**TASK STATEMENT**: Wherever a picture appears in the listing below, leave it out and reproduce the rest exactly.

....

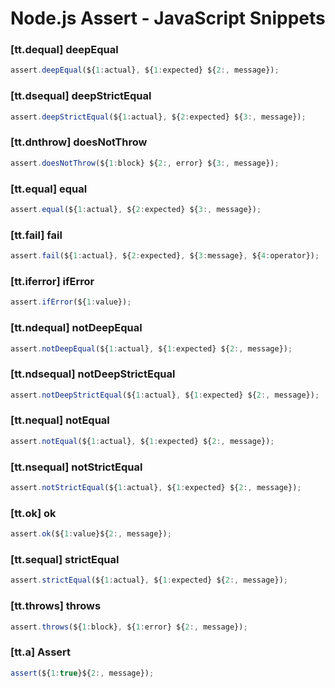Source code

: # Node.js Assert - JavaScript Snippets

### [tt.dequal] deepEqual

```javascript
assert.deepEqual(${1:actual}, ${1:expected} ${2:, message});
```

### [tt.dsequal] deepStrictEqual

```javascript
assert.deepStrictEqual(${1:actual}, ${2:expected} ${3:, message});
```

### [tt.dnthrow] doesNotThrow

```javascript
assert.doesNotThrow(${1:block} ${2:, error} ${3:, message});
```

### [tt.equal] equal

```javascript
assert.equal(${1:actual}, ${2:expected} ${3:, message});
```

### [tt.fail] fail

```javascript
assert.fail(${1:actual}, ${2:expected}, ${3:message}, ${4:operator});
```

### [tt.iferror] ifError

```javascript
assert.ifError(${1:value});
```

### [tt.ndequal] notDeepEqual

```javascript
assert.notDeepEqual(${1:actual}, ${1:expected} ${2:, message});
```

### [tt.ndsequal] notDeepStrictEqual

```javascript
assert.notDeepStrictEqual(${1:actual}, ${1:expected} ${2:, message});
```

### [tt.nequal] notEqual

```javascript
assert.notEqual(${1:actual}, ${1:expected} ${2:, message});
```

### [tt.nsequal] notStrictEqual

```javascript
assert.notStrictEqual(${1:actual}, ${1:expected} ${2:, message});
```

### [tt.ok] ok

```javascript
assert.ok(${1:value}${2:, message});
```

### [tt.sequal] strictEqual

```javascript
assert.strictEqual(${1:actual}, ${1:expected} ${2:, message});
```

### [tt.throws] throws

```javascript
assert.throws(${1:block}, ${1:error} ${2:, message});
```

### [tt.a] Assert

```javascript
assert(${1:true}${2:, message});
```
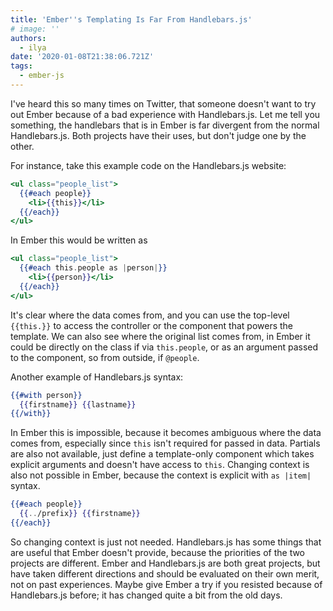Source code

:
 ```yaml
---
title: 'Ember''s Templating Is Far From Handlebars.js'
# image: ''
authors:
  - ilya
date: '2020-01-08T21:38:06.721Z'
tags:
  - ember-js
---
```

I've heard this so many times on Twitter, that someone doesn't want to try out Ember because of a bad experience with Handlebars.js. Let me tell you something, the handlebars that is in Ember is far divergent from the normal Handlebars.js. Both projects have their uses, but don't judge one by the other.

For instance, take this example code on the Handlebars.js website:

```hbs
<ul class="people_list">
  {{#each people}}
    <li>{{this}}</li>
  {{/each}}
</ul>
```

In Ember this would be written as

```hbs
<ul class="people_list">
  {{#each this.people as |person|}}
    <li>{{person}}</li>
  {{/each}}
</ul>
```

It's clear where the data comes from, and you can use the top-level `{{this.}}` to access the controller or the component that powers the template.
We can also see where the original list comes from, in Ember it could be directly on the class if via `this.people`, or as an argument passed to the component, so from outside, if `@people`.

Another example of Handlebars.js syntax:

```hbs
{{#with person}}
  {{firstname}} {{lastname}}
{{/with}}
```

In Ember this is impossible, because it becomes ambiguous where the data comes from, especially since `this` isn't required for passed in data.
Partials are also not available, just define a template-only component which takes explicit arguments and doesn't have access to `this`.
Changing context is also not possible in Ember, because the context is explicit with `as |item|` syntax.

```hbs
{{#each people}}
  {{../prefix}} {{firstname}} 
{{/each}}
```

So changing context is just not needed.
Handlebars.js has some things that are useful that Ember doesn't provide, because the priorities of the two projects are different.
Ember and Handlebars.js are both great projects, but have taken different directions and should be evaluated on their own merit, not on past experiences.
Maybe give Ember a try if you resisted because of Handlebars.js before; it has changed quite a bit from the old days.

....

**ANSWER TO THIS PROBLEM**:
Source code

: # Node.js Assert - JavaScript Snippets

### [tt.dequal] deepEqual

```javascript
assert.deepEqual(${1:actual}, ${1:expected} ${2:, message});
```

### [tt.dsequal] deepStrictEqual

```javascript
assert.deepStrictEqual(${1:actual}, ${2:expected} ${3:, message});
```

### [tt.dnthrow] doesNotThrow

```javascript
assert.doesNotThrow(${1:block} ${2:, error} ${3:, message});
```

### [tt.equal] equal

```javascript
assert.equal(${1:actual}, ${2:expected} ${3:, message});
```

### [tt.fail] fail

```javascript
assert.fail(${1:actual}, ${2:expected}, ${3:message}, ${4:operator});
```

### [tt.iferror] ifError

```javascript
assert.ifError(${1:value});
```

### [tt.ndequal] notDeepEqual

```javascript
assert.notDeepEqual(${1:actual}, ${1:expected} ${2:, message});
```

### [tt.ndsequal] notDeepStrictEqual

```javascript
assert.notDeepStrictEqual(${1:actual}, ${1:expected} ${2:, message});
```

### [tt.nequal] notEqual

```javascript
assert.notEqual(${1:actual}, ${1:expected} ${2:, message});
```

### [tt.nsequal] notStrictEqual

```javascript
assert.notStrictEqual(${1:actual}, ${1:expected} ${2:, message});
```

### [tt.ok] ok

```javascript
assert.ok(${1:value}${2:, message});
```

### [tt.sequal] strictEqual

```javascript
assert.strictEqual(${1:actual}, ${1:expected} ${2:, message});
```

### [tt.throws] throws

```javascript
assert.throws(${1:block}, ${1:error} ${2:, message});
```

### [tt.a] Assert

```javascript
assert(${1:true}${2:, message});
```
Source code

:
 ```yaml
---
title: 'Ember''s Templating Is Far From Handlebars.js'
# image: ''
authors:
  - ilya
date: '2020-01-08T21:38:06.721Z'
tags:
  - ember-js
---
```

I've heard this so many times on Twitter, that someone doesn't want to try out Ember because of a bad experience with Handlebars.js. Let me tell you something, the handlebars that is in Ember is far divergent from the normal Handlebars.js. Both projects have their uses, but don't judge one by the other.

For instance, take this example code on the Handlebars.js website:

```hbs
<ul class="people_list">
  {{#each people}}
    <li>{{this}}</li>
  {{/each}}
</ul>
```

In Ember this would be written as

```hbs
<ul class="people_list">
  {{#each this.people as |person|}}
    <li>{{person}}</li>
  {{/each}}
</ul>
```

It's clear where the data comes from, and you can use the top-level `{{this.}}` to access the controller or the component that powers the template.
We can also see where the original list comes from, in Ember it could be directly on the class if via `this.people`, or as an argument passed to the component, so from outside, if `@people`.

Another example of Handlebars.js syntax:

```hbs
{{#with person}}
  {{firstname}} {{lastname}}
{{/with}}
```

In Ember this is impossible, because it becomes ambiguous where the data comes from, especially since `this` isn't required for passed in data.
Partials are also not available, just define a template-only component which takes explicit arguments and doesn't have access to `this`.
Changing context is also not possible in Ember, because the context is explicit with `as |item|` syntax.

```hbs
{{#each people}}
  {{../prefix}} {{firstname}} 
{{/each}}
```

So changing context is just not needed.
Handlebars.js has some things that are useful that Ember doesn't provide, because the priorities of the two projects are different.
Ember and Handlebars.js are both great projects, but have taken different directions and should be evaluated on their own merit, not on past experiences.
Maybe give Ember a try if you resisted because of Handlebars.js before; it has changed quite a bit from the old days.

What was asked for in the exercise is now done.